The parameters of BRKGA are: decoding function, initial solution generator, population size, number of iterations,
also rates for mutation (randomness), elite (best solutions), preference for elite solutions, and finally, a random generation method.

..
   // COMMENTS
   sref<RandGen> rg = new RandGen;

   // load data into problem context 'pTSP'
   Scanner scanner{ "3\n1 10 10\n2 20 20\n3 30 30\n" };
   pTSP.load(scanner);
   std::cout << pTSP.dist << std::endl;

   sref<DecoderRandomKeys<ESolutionTSP::first_type, ESolutionTSP::second_type, double>> _decoder = decoder;
   sref<InitialPopulation<std::pair<vector<double>, ESolutionTSP::second_type>>> _initPop = new MyRandomKeysInitPop(pTSP.n); // passing key_size

   //eprk, pTSP.n, 1000, 30, 0.4, 0.3, 0.6
   BRKGA<ESolutionTSP, double> brkga(
     _decoder,
     MyRandomKeysInitPop(pTSP.n, rg), // key_size = pTSP.n
     30,
     1000,
     0.4,
     0.3,
     0.6,
     rg);

   auto searchOut = brkga.search(10.0); // 10.0 seconds max

.. literalinclude:: ../../demo/03_QuickstartTSP_VNS_BRKGA/mainTSP-fcore-brkga-part4.cpp
    :linenos:
    :language: c++

The result from searchOut can be split in two parts, an error code and the returned solution 
(the same as in Simulated Annealing or any other OptFrame search method).

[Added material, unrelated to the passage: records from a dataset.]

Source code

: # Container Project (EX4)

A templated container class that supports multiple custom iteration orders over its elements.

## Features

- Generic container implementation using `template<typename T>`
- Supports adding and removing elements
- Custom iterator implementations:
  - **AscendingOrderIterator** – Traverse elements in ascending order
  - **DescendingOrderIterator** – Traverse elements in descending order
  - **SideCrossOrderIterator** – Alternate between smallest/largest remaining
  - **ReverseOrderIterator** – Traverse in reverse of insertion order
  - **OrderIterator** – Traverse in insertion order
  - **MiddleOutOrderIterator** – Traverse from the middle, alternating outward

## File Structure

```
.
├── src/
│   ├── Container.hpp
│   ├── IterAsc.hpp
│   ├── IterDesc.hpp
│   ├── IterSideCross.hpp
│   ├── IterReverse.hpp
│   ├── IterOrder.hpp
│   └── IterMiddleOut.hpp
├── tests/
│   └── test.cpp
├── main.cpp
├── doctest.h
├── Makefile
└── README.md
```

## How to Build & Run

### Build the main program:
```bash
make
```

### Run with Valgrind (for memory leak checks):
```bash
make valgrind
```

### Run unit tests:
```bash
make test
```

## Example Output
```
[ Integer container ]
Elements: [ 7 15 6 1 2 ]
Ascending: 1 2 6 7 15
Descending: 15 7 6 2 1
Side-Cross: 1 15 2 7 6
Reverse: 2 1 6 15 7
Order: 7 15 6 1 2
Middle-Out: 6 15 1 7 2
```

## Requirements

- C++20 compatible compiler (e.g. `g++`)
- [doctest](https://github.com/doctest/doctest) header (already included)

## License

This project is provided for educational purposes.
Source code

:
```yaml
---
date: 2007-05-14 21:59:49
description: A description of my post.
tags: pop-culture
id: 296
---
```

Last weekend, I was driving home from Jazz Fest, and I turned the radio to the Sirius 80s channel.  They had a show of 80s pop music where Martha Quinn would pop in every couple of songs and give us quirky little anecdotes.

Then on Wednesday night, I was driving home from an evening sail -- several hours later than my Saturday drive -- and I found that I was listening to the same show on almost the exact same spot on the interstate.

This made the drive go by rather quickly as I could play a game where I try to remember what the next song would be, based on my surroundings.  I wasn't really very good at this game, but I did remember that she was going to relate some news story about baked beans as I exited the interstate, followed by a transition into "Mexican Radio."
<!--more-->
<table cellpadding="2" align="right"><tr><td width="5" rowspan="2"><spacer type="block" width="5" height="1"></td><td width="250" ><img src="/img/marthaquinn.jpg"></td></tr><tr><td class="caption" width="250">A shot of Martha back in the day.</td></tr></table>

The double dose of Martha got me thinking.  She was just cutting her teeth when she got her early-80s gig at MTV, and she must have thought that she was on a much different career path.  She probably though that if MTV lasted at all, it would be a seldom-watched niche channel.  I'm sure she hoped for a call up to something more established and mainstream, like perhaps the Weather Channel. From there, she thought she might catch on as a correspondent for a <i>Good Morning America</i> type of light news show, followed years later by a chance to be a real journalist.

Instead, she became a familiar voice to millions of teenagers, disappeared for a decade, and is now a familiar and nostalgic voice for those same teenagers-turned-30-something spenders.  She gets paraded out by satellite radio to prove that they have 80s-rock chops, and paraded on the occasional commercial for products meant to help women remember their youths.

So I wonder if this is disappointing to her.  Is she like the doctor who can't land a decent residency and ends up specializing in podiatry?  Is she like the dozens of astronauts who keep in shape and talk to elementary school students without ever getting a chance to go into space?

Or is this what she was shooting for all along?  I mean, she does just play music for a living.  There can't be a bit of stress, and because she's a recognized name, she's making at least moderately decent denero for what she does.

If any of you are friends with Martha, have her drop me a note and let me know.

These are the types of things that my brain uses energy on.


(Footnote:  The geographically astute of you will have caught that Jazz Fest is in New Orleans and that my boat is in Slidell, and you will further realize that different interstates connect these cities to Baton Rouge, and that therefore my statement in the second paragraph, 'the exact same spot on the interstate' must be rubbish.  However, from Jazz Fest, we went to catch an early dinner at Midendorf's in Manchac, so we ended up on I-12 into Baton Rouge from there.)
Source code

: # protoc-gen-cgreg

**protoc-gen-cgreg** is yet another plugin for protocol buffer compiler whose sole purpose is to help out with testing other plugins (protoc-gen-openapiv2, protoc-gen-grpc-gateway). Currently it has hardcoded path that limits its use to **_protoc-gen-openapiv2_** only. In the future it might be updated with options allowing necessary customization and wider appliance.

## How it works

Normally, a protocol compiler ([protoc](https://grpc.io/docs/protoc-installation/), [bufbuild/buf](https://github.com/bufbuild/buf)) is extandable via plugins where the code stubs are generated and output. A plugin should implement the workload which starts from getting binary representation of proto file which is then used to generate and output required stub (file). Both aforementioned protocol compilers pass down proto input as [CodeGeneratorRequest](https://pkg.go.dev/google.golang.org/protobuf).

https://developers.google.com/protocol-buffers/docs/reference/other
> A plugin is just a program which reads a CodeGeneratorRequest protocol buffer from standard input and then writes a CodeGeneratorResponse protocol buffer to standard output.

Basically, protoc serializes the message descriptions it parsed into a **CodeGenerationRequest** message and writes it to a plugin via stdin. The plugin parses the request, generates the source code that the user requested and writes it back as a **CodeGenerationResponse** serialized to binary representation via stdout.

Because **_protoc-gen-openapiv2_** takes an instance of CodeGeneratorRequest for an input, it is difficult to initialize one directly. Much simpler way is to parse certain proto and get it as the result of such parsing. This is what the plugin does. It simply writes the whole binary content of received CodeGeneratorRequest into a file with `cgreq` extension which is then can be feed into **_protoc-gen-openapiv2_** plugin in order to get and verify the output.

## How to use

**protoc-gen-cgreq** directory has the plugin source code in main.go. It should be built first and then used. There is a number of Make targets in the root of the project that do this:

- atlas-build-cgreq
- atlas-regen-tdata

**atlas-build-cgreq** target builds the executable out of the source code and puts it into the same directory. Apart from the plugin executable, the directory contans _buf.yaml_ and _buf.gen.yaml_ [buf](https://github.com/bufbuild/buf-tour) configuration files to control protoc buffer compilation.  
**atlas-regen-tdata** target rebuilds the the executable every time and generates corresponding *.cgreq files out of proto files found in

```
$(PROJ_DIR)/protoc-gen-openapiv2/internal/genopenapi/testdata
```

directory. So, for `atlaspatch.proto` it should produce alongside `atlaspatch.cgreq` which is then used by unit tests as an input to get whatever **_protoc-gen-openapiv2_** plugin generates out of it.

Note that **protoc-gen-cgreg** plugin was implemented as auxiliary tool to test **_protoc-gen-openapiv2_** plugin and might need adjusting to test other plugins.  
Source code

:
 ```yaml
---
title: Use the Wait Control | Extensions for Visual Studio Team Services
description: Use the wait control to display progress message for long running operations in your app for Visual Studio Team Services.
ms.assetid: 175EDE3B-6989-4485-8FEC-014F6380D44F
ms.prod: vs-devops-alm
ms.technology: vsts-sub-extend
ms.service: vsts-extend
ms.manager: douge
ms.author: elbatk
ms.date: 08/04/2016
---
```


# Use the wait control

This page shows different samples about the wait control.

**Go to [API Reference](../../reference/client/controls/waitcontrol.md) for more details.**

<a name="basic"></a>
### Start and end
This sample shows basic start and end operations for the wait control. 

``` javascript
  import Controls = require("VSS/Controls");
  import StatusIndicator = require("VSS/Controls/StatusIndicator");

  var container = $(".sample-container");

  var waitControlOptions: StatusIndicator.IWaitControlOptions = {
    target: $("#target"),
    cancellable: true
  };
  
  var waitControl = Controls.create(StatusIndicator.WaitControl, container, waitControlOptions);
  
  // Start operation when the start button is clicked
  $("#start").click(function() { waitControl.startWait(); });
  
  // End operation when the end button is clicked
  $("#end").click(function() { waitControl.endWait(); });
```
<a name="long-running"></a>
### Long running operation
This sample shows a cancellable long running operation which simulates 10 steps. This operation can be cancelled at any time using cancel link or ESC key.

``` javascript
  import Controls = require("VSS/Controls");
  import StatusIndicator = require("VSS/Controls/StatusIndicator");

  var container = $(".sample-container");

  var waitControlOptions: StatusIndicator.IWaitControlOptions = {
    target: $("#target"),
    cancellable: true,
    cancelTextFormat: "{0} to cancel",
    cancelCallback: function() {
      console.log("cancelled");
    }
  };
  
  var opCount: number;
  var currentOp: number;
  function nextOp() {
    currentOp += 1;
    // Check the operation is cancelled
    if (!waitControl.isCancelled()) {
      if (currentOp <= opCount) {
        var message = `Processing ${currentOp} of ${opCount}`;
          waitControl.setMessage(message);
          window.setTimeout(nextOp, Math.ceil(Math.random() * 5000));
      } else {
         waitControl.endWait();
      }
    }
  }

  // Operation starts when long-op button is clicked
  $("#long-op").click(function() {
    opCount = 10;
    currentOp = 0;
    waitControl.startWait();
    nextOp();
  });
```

Complete Example for BRKGA
^^^^^^^^^^^^^^^^^^^^^^^^^^

We provide the main file for TSP BRKGA :code:`mainTSP-fcore-brkga.cpp`.

*mainTSP-fcore-brkga.cpp*

:code:`File 'mainTSP-fcore-brkga.cpp' located in 'demo/03_QuickstartTSP_VNS_BRKGA/'`

.. literalinclude:: ../../demo/03_QuickstartTSP_VNS_BRKGA/mainTSP-fcore-brkga.cpp
    :linenos:
    :language: c++

More Examples 
-------------

For a other examples, see folder Examples/FCore-BRKGA and execute :code:`bazel build ...`

.. warning::
    Feel free to check folder :code:`OptFrame/Examples` for other examples on FCore and OptFrame Classic.